The brainchild of the American Legislative Exchange Council, the AETA was crafted as a direct response to the extraordinary success of an animal rights campaign called Stop Huntingdon Animal Cruelty (SHAC). SHAC had effectively employed what its members believed to be legal, constitutionally protected activity to disrupt the business practices of a notorious animal testing corporation accused of engaging routinely in horrific abuses of animals, such as dissection of a live and conscious monkey.
In March of 2006, at the height of the Bush administration’s War on Terror, six SHAC activists were charged, convicted as “terrorists” and sentenced to a combined 23 years under the AETA’s predecessor law, the Animal Enterprise Protection Act.

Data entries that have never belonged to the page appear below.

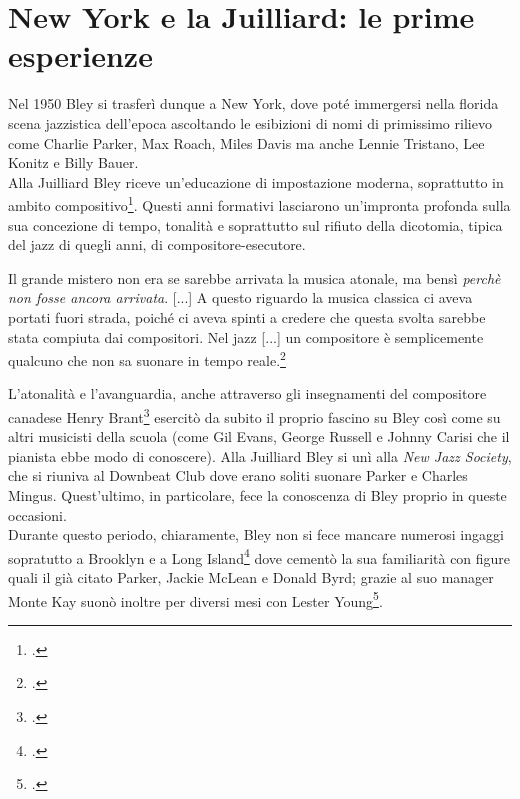 \section{New York e la Juilliard: le prime esperienze}
Nel 1950 Bley si trasferì dunque a New York, dove poté immergersi nella florida scena jazzistica dell'epoca ascoltando le esibizioni di nomi di primissimo rilievo come Charlie Parker, Max Roach, Miles Davis ma anche Lennie Tristano, Lee Konitz e Billy Bauer.\\
Alla Juilliard Bley riceve un'educazione di impostazione moderna, soprattutto in ambito compositivo\footcite[23]{stopping}. Questi anni formativi lasciarono un'impronta profonda sulla sua concezione di tempo, tonalità e soprattutto sul rifiuto della dicotomia, tipica del jazz di quegli anni, di compositore-esecutore.
\begin{fquote}
	Il grande mistero non era se sarebbe arrivata la musica atonale, ma bensì \textit{perchè non fosse ancora arrivata}. [...] A questo riguardo la musica classica ci aveva portati fuori strada, poiché ci aveva spinti a credere che questa svolta sarebbe stata compiuta dai compositori. Nel jazz [...] un compositore è semplicemente qualcuno che non sa suonare in tempo reale.\footcite[24]{stopping}
\end{fquote}
L'atonalità e l'avanguardia, anche attraverso gli insegnamenti del compositore canadese Henry Brant\footcite[23]{stopping} esercitò da subito il proprio fascino su Bley così come su altri musicisti della scuola (come Gil Evans, George Russell e Johnny Carisi che il pianista ebbe modo di conoscere). Alla Juilliard Bley si unì alla \textit{New Jazz Society}, che si riuniva al Downbeat Club dove erano soliti suonare Parker e Charles Mingus. Quest'ultimo, in particolare, fece la conoscenza di Bley proprio in queste occasioni.\\
Durante questo periodo, chiaramente, Bley non si fece mancare numerosi ingaggi sopratutto a Brooklyn e a Long Island\footcite[47]{cappelletti} dove cementò la sua familiarità con figure quali il già citato Parker, Jackie McLean e Donald Byrd; grazie al suo manager Monte Kay suonò inoltre per diversi mesi con Lester Young\footcite[47]{cappelletti}.\par
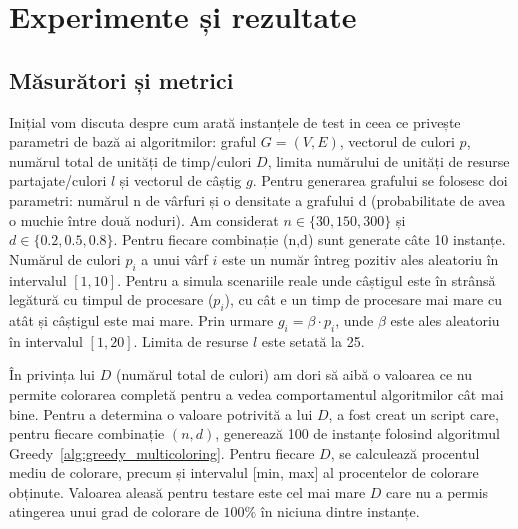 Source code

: \chapter{Experimente și rezultate}

\section{Măsurători și metrici}
Inițial vom discuta despre cum arată instanțele de test in ceea ce privește parametri de bază ai algoritmilor: graful $G=(V,E)$, vectorul de culori $p$, numărul total de unități de timp/culori $D$, limita numărului de unități de resurse partajate/culori $l$ și vectorul de câștig $g$. Pentru generarea grafului se folosesc doi parametri: numărul n de vârfuri și o densitate a grafului d (probabilitate de avea o muchie între două noduri). Am considerat $n \in \{30,150,300\}$ și $d \in \{0.2, 0.5, 0.8\}$. Pentru fiecare combinație (n,d) sunt generate câte 10 instanțe. Numărul de culori $p_i$ a unui vârf $i$ este un număr întreg pozitiv ales aleatoriu în intervalul $[1,10]$. Pentru a simula scenariile reale unde câștigul este în strânsă legătură cu timpul de procesare ($p_i$), cu cât e un timp de procesare mai mare cu atât și câștigul este mai mare. Prin urmare $g_i = \beta \cdot p_i$, unde $\beta$ este ales aleatoriu în intervalul $[1,20]$. Limita de resurse $l$ este setată la 25.

În privința lui $D$ (numărul total de culori) am dori să aibă o valoarea ce nu permite colorarea completă pentru a vedea comportamentul algoritmilor cât mai bine.
Pentru a determina o valoare potrivită a lui $D$, a fost creat un script care, pentru fiecare combinație $(n, d)$, generează 100 de instanțe folosind algoritmul Greedy~\ref{alg:greedy_multicoloring}. Pentru fiecare $D$, se calculează procentul mediu de colorare, precum și intervalul [min, max] al procentelor de colorare obținute. Valoarea aleasă pentru testare este cel mai mare $D$ care nu a permis atingerea unui grad de colorare de $100\%$ în niciuna dintre instanțe.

Their crime: posting information on a website about illegal underground actions carried out by activists not directly connected to SHAC. The AETA was passed in the aftermath of the convictions after biomedical and agricultural industry lobbyists and the FBI argued for the need for “more effective tools” with which to yet more vigorously pursue and prosecute activists engaged in “criminal ‘direct action.’”
The AETA criminalizes protest activity aimed at “damaging or interfering with the operations of an animal enterprise,” specifically citing activism that results in “the loss of profits.” It brands violators of the law “terrorists,” making them eligible for special sentencing enhancements and incarceration in super-maximum security prisons or, worse, Communications Management Units.